Photo shows Amanda Nasto and Julian Wettengel in San Antonio. Photo: Sr. Elizabeth Riebschlaeger.
One of the last interviews in the field, with Amanda Nasto of the San Antonio River Authority. Photo: Sr. Elizabeth Riebschlaeger.

And then, the situation changed again. On 9 March, oil prices crashed due to the Russian-Saudi price war, sparked by the coronavirus. Contacts I had planned to meet in Houston – the energy capital of the world – cancelled: there were more pressing issues to deal with. I had to accept that. But at a small, half-day LNG export conference, companies were eager to emphasise that a) gas is not oil and b) liquefied natural gas exports are a long-term business, not likely, they said, to be overly influenced by the virus. “The LNG keeps flowing and I haven’t heard about any restrictions on imports or exports,” one representative told me.

Two days later, I woke up to the news that President Trump was introducing travel restrictions for European countries – and that was my final wake-up call. Here I was, researching a story about transatlantic relations even as the physical ties across the ocean were being cut.

Only the night before I had told one interviewee, Sister Elizabeth Riebschlaeger, a San Antonio nun and anti-fracking activist, that I would wait and see what happened. Now, I was nervous that all flights might get cancelled and I’d be stranded in the country for weeks or months. Riebschlaeger herself was very kind and offered her help and contacts.

Photo shows U.S. flags in Washington, D.C. Photo: CLEW/Julian Wettengel 2020.
U.S. flags in Washington, D.C. Photo: CLEW/Julian Wettengel 2020.

From a café in San Antonio I spoke with my editor in chief, Sven Egenter, and decided to cut my trip short. It was not an easy decision and I am sad to have missed out on some of the places I meant to visit – like Brownsville on the border with Mexico, where Native Americans, environmentalists and the City of Port Isabel are trying to prevent the construction of LNG export terminals. Thankfully, many of my contacts have agreed to phone interviews over the coming days, allowing me to finish my stories. It’s not ideal, but it will have to do.

I’ve now returned to a very different Berlin than the one I left. My colleagues had already started to work from home, and I am curious to see how everyday life has changed (will I be able to buy toilet paper??) and what this will mean for the way we report on climate and energy issues over the coming weeks. CLEW’s staff will work from home for the time being.

On Monday night, the German foreign office officially recommended cancelling all unnecessary travel to other countries. “The risk that you will not be able to make your return journey due to increasing restrictions is currently high in many destinations,” they wrote. Tell me about it.

So what have I learned from these past weeks? And what should other journalists know about reporting during a moment like this? First, follow the news in such a situation – that’s where I have some catching up to do. Second, planning is crucial, because even if your original reporting agenda falls apart, it allows you to quickly change tack, reschedule with contacts and adapt your itinerary.
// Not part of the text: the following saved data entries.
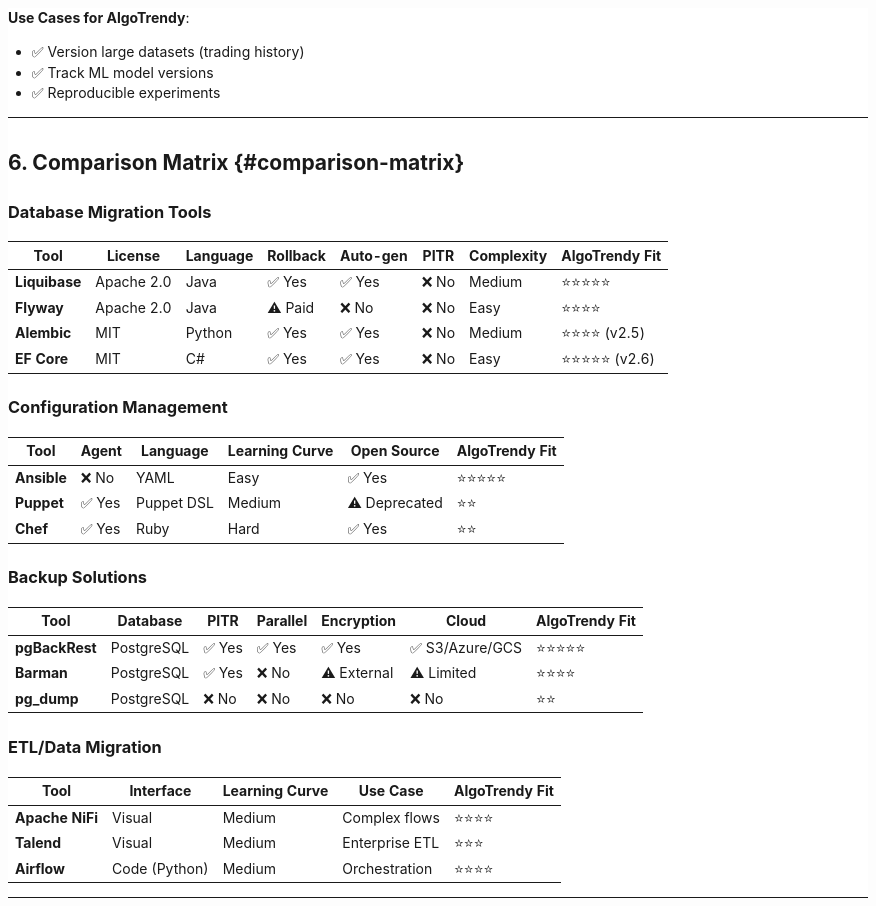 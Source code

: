 **Use Cases for AlgoTrendy**:
- ✅ Version large datasets (trading history)
- ✅ Track ML model versions
- ✅ Reproducible experiments

---

## 6. Comparison Matrix {#comparison-matrix}

### Database Migration Tools

| Tool | License | Language | Rollback | Auto-gen | PITR | Complexity | AlgoTrendy Fit |
|------|---------|----------|----------|----------|------|------------|----------------|
| **Liquibase** | Apache 2.0 | Java | ✅ Yes | ✅ Yes | ❌ No | Medium | ⭐⭐⭐⭐⭐ |
| **Flyway** | Apache 2.0 | Java | ⚠️ Paid | ❌ No | ❌ No | Easy | ⭐⭐⭐⭐ |
| **Alembic** | MIT | Python | ✅ Yes | ✅ Yes | ❌ No | Medium | ⭐⭐⭐⭐ (v2.5) |
| **EF Core** | MIT | C# | ✅ Yes | ✅ Yes | ❌ No | Easy | ⭐⭐⭐⭐⭐ (v2.6) |

### Configuration Management

| Tool | Agent | Language | Learning Curve | Open Source | AlgoTrendy Fit |
|------|-------|----------|----------------|-------------|----------------|
| **Ansible** | ❌ No | YAML | Easy | ✅ Yes | ⭐⭐⭐⭐⭐ |
| **Puppet** | ✅ Yes | Puppet DSL | Medium | ⚠️ Deprecated | ⭐⭐ |
| **Chef** | ✅ Yes | Ruby | Hard | ✅ Yes | ⭐⭐ |

### Backup Solutions

| Tool | Database | PITR | Parallel | Encryption | Cloud | AlgoTrendy Fit |
|------|----------|------|----------|------------|-------|----------------|
| **pgBackRest** | PostgreSQL | ✅ Yes | ✅ Yes | ✅ Yes | ✅ S3/Azure/GCS | ⭐⭐⭐⭐⭐ |
| **Barman** | PostgreSQL | ✅ Yes | ❌ No | ⚠️ External | ⚠️ Limited | ⭐⭐⭐⭐ |
| **pg_dump** | PostgreSQL | ❌ No | ❌ No | ❌ No | ❌ No | ⭐⭐ |

### ETL/Data Migration

| Tool | Interface | Learning Curve | Use Case | AlgoTrendy Fit |
|------|-----------|----------------|----------|----------------|
| **Apache NiFi** | Visual | Medium | Complex flows | ⭐⭐⭐⭐ |
| **Talend** | Visual | Medium | Enterprise ETL | ⭐⭐⭐ |
| **Airflow** | Code (Python) | Medium | Orchestration | ⭐⭐⭐⭐ |

---
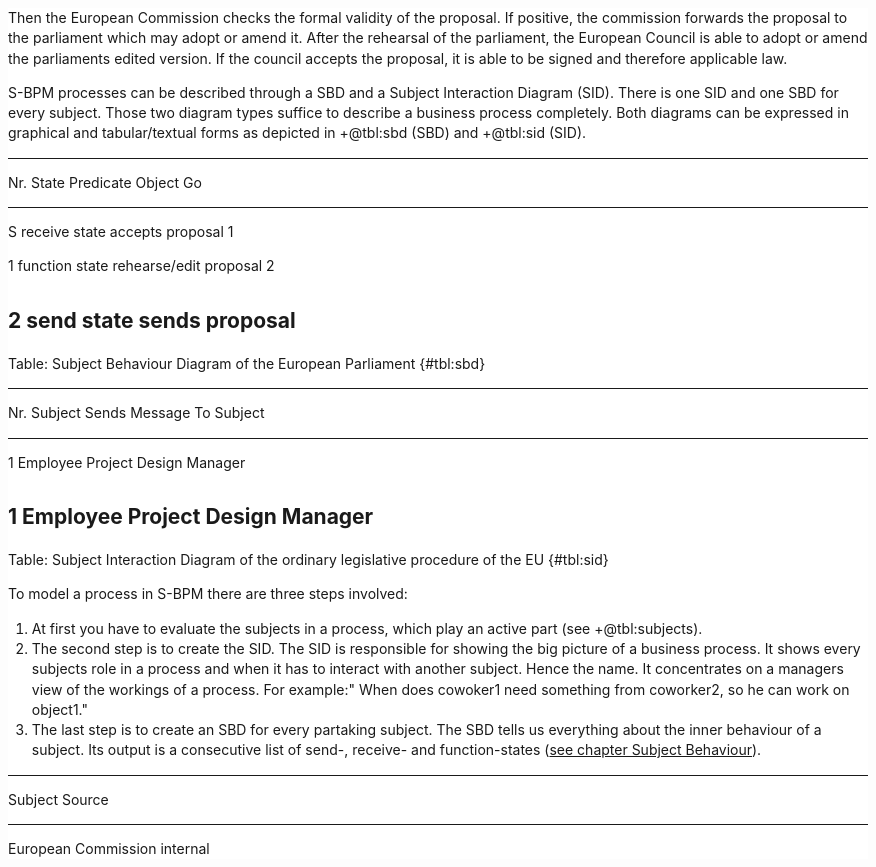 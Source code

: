 Then the European Commission checks the formal validity of the proposal.
If positive, the commission forwards the proposal to the parliament which may adopt or amend it.
After the rehearsal of the parliament, the European Council is able to adopt or amend the parliaments
edited version. If the council accepts the proposal, it is able to be signed and therefore applicable 
law. 


S-BPM processes can be described through a SBD and
a Subject Interaction Diagram (SID). There is one SID and one SBD for every
subject. 
Those two diagram types suffice to describe a business process completely.
Both diagrams can be expressed in graphical
and tabular/textual forms as depicted in +@tbl:sbd (SBD) and +@tbl:sid (SID).

-------------------------------------------------------------------------------
Nr.   State              Predicate	           Object		                 Go
----- ------------------ --------------------  ------------------------- ------
S     receive state      accepts               proposal                  1

1     function state     rehearse/edit         proposal                  2

2     send state         sends                 proposal
-------------------------------------------------------------------------------

Table: Subject Behaviour Diagram of the European Parliament {#tbl:sbd}


----------------------------------------------------------------
Nr. Subject            Sends Message        To Subject
--- ------------------ -------------------- --------------------
1   Employee           Project Design       Manager

1   Employee           Project Design       Manager
----------------------------------------------------------------

Table: Subject Interaction Diagram of the ordinary legislative procedure of the EU {#tbl:sid}


To model a process in S-BPM there are three steps involved:

1. At first you have to evaluate the subjects in a process, which play an active part
   (see +@tbl:subjects).
2. The second step is to create the SID. 
   The SID is responsible for showing the big picture of a business process.
   It shows every subjects role in a process and when it has to interact with 
   another subject. Hence the name. It concentrates on a managers view of the
   workings of a process. For example:" When does cowoker1 need something from
   coworker2, so he can work on object1."
3. The last step is to create an SBD for every partaking subject. The SBD tells
   us everything about the inner behaviour of a subject. Its output is a
   consecutive list of send-, receive- and function-states ([see chapter Subject Behaviour](#s-behaviour)).


----------------------------------------------------
Subject                  Source
------------------------ ---------------------------
European Commission      internal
After CERAWeek was cancelled, I was able to change plans and visit San Antonio – what a beautiful city – and made plans to meet additional contacts in Austin, which admittedly fell apart once I decided to head home early.  

And finally, as is so often the case, communication is key. Thankfully, e-mail and mobile phones allow us to let everyone know about changes quickly. And in my case, talking the situation over with my newsroom helped me refocus and make the decision to cut the trip short – which, having seen the latest developments, I’m glad I did.

For too long, I didn’t pay the virus much thought and didn’t consider drastic steps like ending my trip early – of course I’d be able to get home! When I did finally decide to leave the U.S., it felt like giving up. It still feels that way, but our job as reporters is to roll with the punches – and find another way to get the story.

Julian’s research trip was supported through a Kellen Fellowship by the American Council on Germany.